Page 20 of The Piano Teacher


  No sooner has Klemmer disappeared from the piano classroom, no sooner has the next pupil, a girl, begun the bumpy contrary motion of her scale, than the teacher tells her we’ll have to stop for today, alas, because I’ve got an awful headache. The pupil soars aloft like a lark and flies away.

  Erika squirms because of her unrequited and disquieting fears and anxieties. She is now suspended from the infusion tube of Klemmer’s good graces. Can he really climb over high fences and wade through raging torrents? Is he prepared to risk anything for his love? Erika doesn’t know whether she can rely on Klemmer’s constant protests that he has never shied away from any risk—the bigger, the better.
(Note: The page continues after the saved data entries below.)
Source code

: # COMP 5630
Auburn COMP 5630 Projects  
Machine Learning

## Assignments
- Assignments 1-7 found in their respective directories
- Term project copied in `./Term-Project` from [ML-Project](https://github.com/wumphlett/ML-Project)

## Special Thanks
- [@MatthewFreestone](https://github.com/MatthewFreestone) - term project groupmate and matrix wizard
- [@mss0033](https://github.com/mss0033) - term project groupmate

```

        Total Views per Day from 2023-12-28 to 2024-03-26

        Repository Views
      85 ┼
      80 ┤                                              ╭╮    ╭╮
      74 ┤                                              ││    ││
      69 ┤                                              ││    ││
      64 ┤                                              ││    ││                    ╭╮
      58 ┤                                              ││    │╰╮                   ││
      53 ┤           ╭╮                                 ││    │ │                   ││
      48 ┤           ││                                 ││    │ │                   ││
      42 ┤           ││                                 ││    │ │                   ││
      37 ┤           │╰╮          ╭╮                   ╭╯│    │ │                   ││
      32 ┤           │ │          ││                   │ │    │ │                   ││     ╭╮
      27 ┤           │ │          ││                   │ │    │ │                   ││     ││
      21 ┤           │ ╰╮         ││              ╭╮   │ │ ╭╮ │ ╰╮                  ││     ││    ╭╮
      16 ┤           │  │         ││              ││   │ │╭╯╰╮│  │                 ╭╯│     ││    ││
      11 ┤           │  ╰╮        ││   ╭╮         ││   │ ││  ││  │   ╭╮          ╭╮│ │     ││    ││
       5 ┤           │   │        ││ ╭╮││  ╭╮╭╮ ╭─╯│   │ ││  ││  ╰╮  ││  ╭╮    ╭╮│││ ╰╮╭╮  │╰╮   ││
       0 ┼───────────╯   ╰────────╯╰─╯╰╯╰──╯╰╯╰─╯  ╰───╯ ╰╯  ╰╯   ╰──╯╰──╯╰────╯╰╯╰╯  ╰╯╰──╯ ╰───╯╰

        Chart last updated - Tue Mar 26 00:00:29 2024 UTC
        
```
This is the first time in all these years that Erika has dismissed a pupil untaught. Mother always warns Erika about precipitous paths. If Mother is not beckoning with the ladder of success, which goes upward, then she depicts the horror of the primrose path, which leads downward. Better the peak of art than the slough of sex. Contrary to the popular notion of his wantonness, the artist, Mother believes, must forget about sex. If he can’t, then he’s a mere mortal; but he shouldn’t be a mere mortal. He should be divine! Unfortunately, biographies of artists, which are the most important things about artists, teem all too often with the sexual ruses and abuses of their protagonists. They inveigle the reader into thinking that the cucumber bed of pure harmony grows upon the compost heap of sex.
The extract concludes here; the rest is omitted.